Posted by: john frum   2007-12-26 21:59  

#3  
"At any rate, when Gallus was prefect of Egypt, I accompanied him and ascended the Nile as far as Syene and the frontiers of Ethiopia, and I learned that as many as one hundred and twenty vessels were sailing from Myos Hormos to India, whereas formerly, under the Ptolemies, only a very few ventured to undertake the voyage and to carry on traffic in Indian merchandise."
- Strabo

""there is no year in which India does not drain the Roman Empire of fifty million sesterces,"
"India, China and the Arabian peninsula take one hundred million sesterces from our empire per annum at a conservative estimate: that is what our luxuries and women cost us. For what percentage of these imports is intended for sacrifices to the gods or the spirits of the dead?"

-Pliny the Elder


Posted by: john frum   2007-12-26 21:58  

#2  From around one-fourth of global output at the start of the 19th century, the share of the subcontinent fell to one-tenth of that by the time the British flag was lowered in New Delhi in 1947.

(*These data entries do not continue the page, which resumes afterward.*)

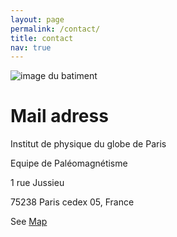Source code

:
 ```yaml
---
layout: page
permalink: /contact/
title: contact
nav: true
---
```


![image du batiment](../assets/img/batiment.jpg|width="200")

# Mail adress
<p> Institut de physique du globe de Paris </p>
 <p> Equipe de Paléomagnétisme  </p>
 <p> 1 rue Jussieu  </p>
 <p> 75238 Paris cedex 05, France  </p>

See [Map](http://www.ipgp.fr/fr/acces)
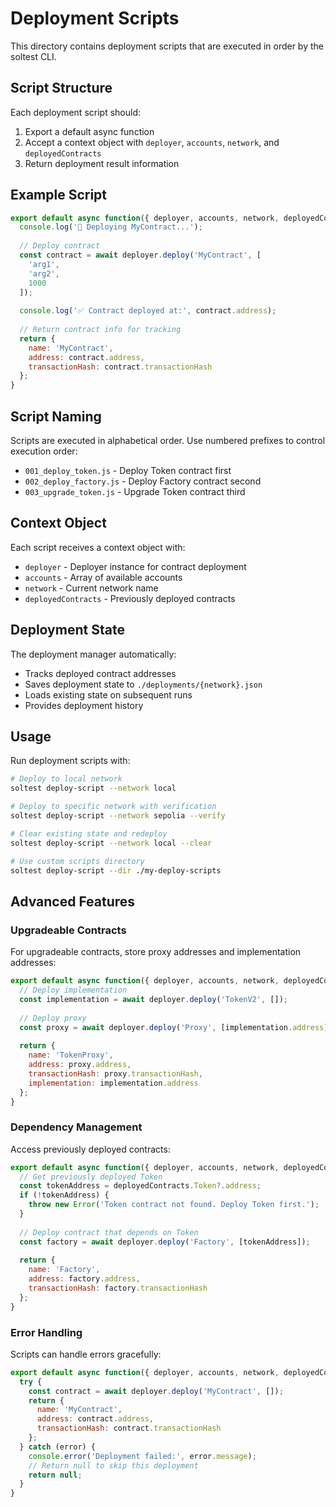 # Deployment Scripts

This directory contains deployment scripts that are executed in order by the soltest CLI.

## Script Structure

Each deployment script should:

1. Export a default async function
2. Accept a context object with `deployer`, `accounts`, `network`, and `deployedContracts`
3. Return deployment result information

## Example Script

```javascript
export default async function({ deployer, accounts, network, deployedContracts }) {
  console.log('🚀 Deploying MyContract...');
  
  // Deploy contract
  const contract = await deployer.deploy('MyContract', [
    'arg1',
    'arg2',
    1000
  ]);
  
  console.log('✅ Contract deployed at:', contract.address);
  
  // Return contract info for tracking
  return {
    name: 'MyContract',
    address: contract.address,
    transactionHash: contract.transactionHash
  };
}
```

## Script Naming

Scripts are executed in alphabetical order. Use numbered prefixes to control execution order:

- `001_deploy_token.js` - Deploy Token contract first
- `002_deploy_factory.js` - Deploy Factory contract second
- `003_upgrade_token.js` - Upgrade Token contract third

## Context Object

Each script receives a context object with:

- `deployer` - Deployer instance for contract deployment
- `accounts` - Array of available accounts
- `network` - Current network name
- `deployedContracts` - Previously deployed contracts

## Deployment State

The deployment manager automatically:

- Tracks deployed contract addresses
- Saves deployment state to `./deployments/{network}.json`
- Loads existing state on subsequent runs
- Provides deployment history

## Usage

Run deployment scripts with:

```bash
# Deploy to local network
soltest deploy-script --network local

# Deploy to specific network with verification
soltest deploy-script --network sepolia --verify

# Clear existing state and redeploy
soltest deploy-script --network local --clear

# Use custom scripts directory
soltest deploy-script --dir ./my-deploy-scripts
```

## Advanced Features

### Upgradeable Contracts

For upgradeable contracts, store proxy addresses and implementation addresses:

```javascript
export default async function({ deployer, accounts, network, deployedContracts }) {
  // Deploy implementation
  const implementation = await deployer.deploy('TokenV2', []);
  
  // Deploy proxy
  const proxy = await deployer.deploy('Proxy', [implementation.address]);
  
  return {
    name: 'TokenProxy',
    address: proxy.address,
    transactionHash: proxy.transactionHash,
    implementation: implementation.address
  };
}
```

### Dependency Management

Access previously deployed contracts:

```javascript
export default async function({ deployer, accounts, network, deployedContracts }) {
  // Get previously deployed Token
  const tokenAddress = deployedContracts.Token?.address;
  if (!tokenAddress) {
    throw new Error('Token contract not found. Deploy Token first.');
  }
  
  // Deploy contract that depends on Token
  const factory = await deployer.deploy('Factory', [tokenAddress]);
  
  return {
    name: 'Factory',
    address: factory.address,
    transactionHash: factory.transactionHash
  };
}
```

### Error Handling

Scripts can handle errors gracefully:

```javascript
export default async function({ deployer, accounts, network, deployedContracts }) {
  try {
    const contract = await deployer.deploy('MyContract', []);
    return {
      name: 'MyContract',
      address: contract.address,
      transactionHash: contract.transactionHash
    };
  } catch (error) {
    console.error('Deployment failed:', error.message);
    // Return null to skip this deployment
    return null;
  }
}
```
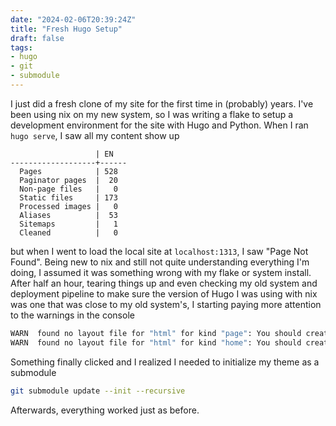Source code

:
 ```yaml
---
date: "2024-02-06T20:39:24Z"
title: "Fresh Hugo Setup"
draft: false
tags:
- hugo
- git
- submodule
---
```


I just did a fresh clone of my site for the first time in (probably) years.
I've been using nix on my new system, so I was writing a flake to setup a development environment for the site with Hugo and Python.
When I ran `hugo serve`, I saw all my content show up

```text
                   | EN
-------------------+------
  Pages            | 528
  Paginator pages  |  20
  Non-page files   |   0
  Static files     | 173
  Processed images |   0
  Aliases          |  53
  Sitemaps         |   1
  Cleaned          |   0
```

but when I went to load the local site at `localhost:1313`, I saw "Page Not Found".
Being new to nix and still not quite understanding everything I'm doing, I assumed it was something wrong with my flake or system install.
After half an hour, tearing things up and even checking my old system and deployment pipeline to make sure the version of Hugo I was using with nix was one that was close to my old system's, I starting paying more attention to the warnings in the console

```sh
WARN  found no layout file for "html" for kind "page": You should create a template file which matches Hugo Layouts Lookup Rules for this combination.
WARN  found no layout file for "html" for kind "home": You should create a template file which matches Hugo Layouts Lookup Rules for this combination.
```

Something finally clicked and I realized I needed to initialize my theme as a submodule

```sh
git submodule update --init --recursive
```

Afterwards, everything worked just as before.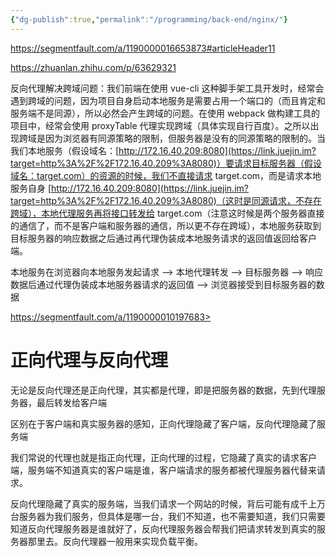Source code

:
 ```yaml
---
{"dg-publish":true,"permalink":"/programming/back-end/nginx/"}
---
```



https://segmentfault.com/a/1190000016653873#articleHeader11

https://zhuanlan.zhihu.com/p/63629321

反向代理解决跨域问题：我们前端在使用 vue-cli 这种脚手架工具开发时，经常会遇到跨域的问题，因为项目自身启动本地服务是需要占用一个端口的（而且肯定和服务端不是同源），所以必然会产生跨域的问题。在使用 webpack 做构建工具的项目中，经常会使用 proxyTable 代理实现跨域（具体实现自行百度）。之所以出现跨域是因为浏览器有同源策略的限制，但服务器是没有的同源策略的限制的。当我们本地服务（假设域名：[http://172.16.40.209:8080](https://link.juejin.im?target=http%3A%2F%2F172.16.40.209%3A8080)）要请求目标服务器（假设域名：target.com）的资源的时候，我们不直接请求 target.com，而是请求本地服务自身 [http://172.16.40.209:8080](https://link.juejin.im?target=http%3A%2F%2F172.16.40.209%3A8080)（这时是同源请求，不存在跨域），本地代理服务再将接口转发给 target.com（注意这时候是两个服务器直接的通信了，而不是客户端和服务器的通信，所以更不存在跨域），本地服务获取到目标服务器的响应数据之后通过再代理伪装成本地服务请求的返回值返回给客户端。

本地服务在浏览器向本地服务发起请求 --> 本地代理转发 --> 目标服务器 --> 响应数据后通过代理伪装成本地服务器请求的返回值 --> 浏览器接受到目标服务器的数据

https://segmentfault.com/a/1190000010197683>

# 正向代理与反向代理

无论是反向代理还是正向代理，其实都是代理，即是把服务器的数据，先到代理服务器，最后转发给客户端

区别在于客户端和真实服务器的感知，正向代理隐藏了客户端，反向代理隐藏了服务端

我们常说的代理也就是指正向代理，正向代理的过程，它隐藏了真实的请求客户端，服务端不知道真实的客户端是谁，客户端请求的服务都被代理服务器代替来请求。

反向代理隐藏了真实的服务端，当我们请求一个网站的时候，背后可能有成千上万台服务器为我们服务，但具体是哪一台，我们不知道，也不需要知道，我们只需要知道反向代理服务器是谁就好了，反向代理服务器会帮我们把请求转发到真实的服务器那里去。反向代理器一般用来实现负载平衡。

I have to laugh at this statement. On the basis of what statistics are we to believe that India generated 1/4 of global output at the beginning of the 19th century? Are we to believe that a pre-British India without primary schooling, railroads, Industrial Age equipment and so on was more productive than the India after the British ran the place? I understand Indians (Hindus and Muslims alike) have this love for mythology. What Indians need to stop doing is substituting myths for facts when writing their history. It makes them look like parasites and congenital liars rather than potential allies of the West.
Posted by: Zhang Fei   2007-12-26 21:08  

#1  It is mystifying why Hindus haven't in recent years taken to suppressing the Muslim minority. The obvious drive to push them into Pakistan and Bangladesh could have long been an incentive based form of ethnic cleansing. Make it easy for them to leave.

But militant Hindus have long been unclear on their objectives, instead of focusing on their enemies, they put too much effort into elevating Hindus.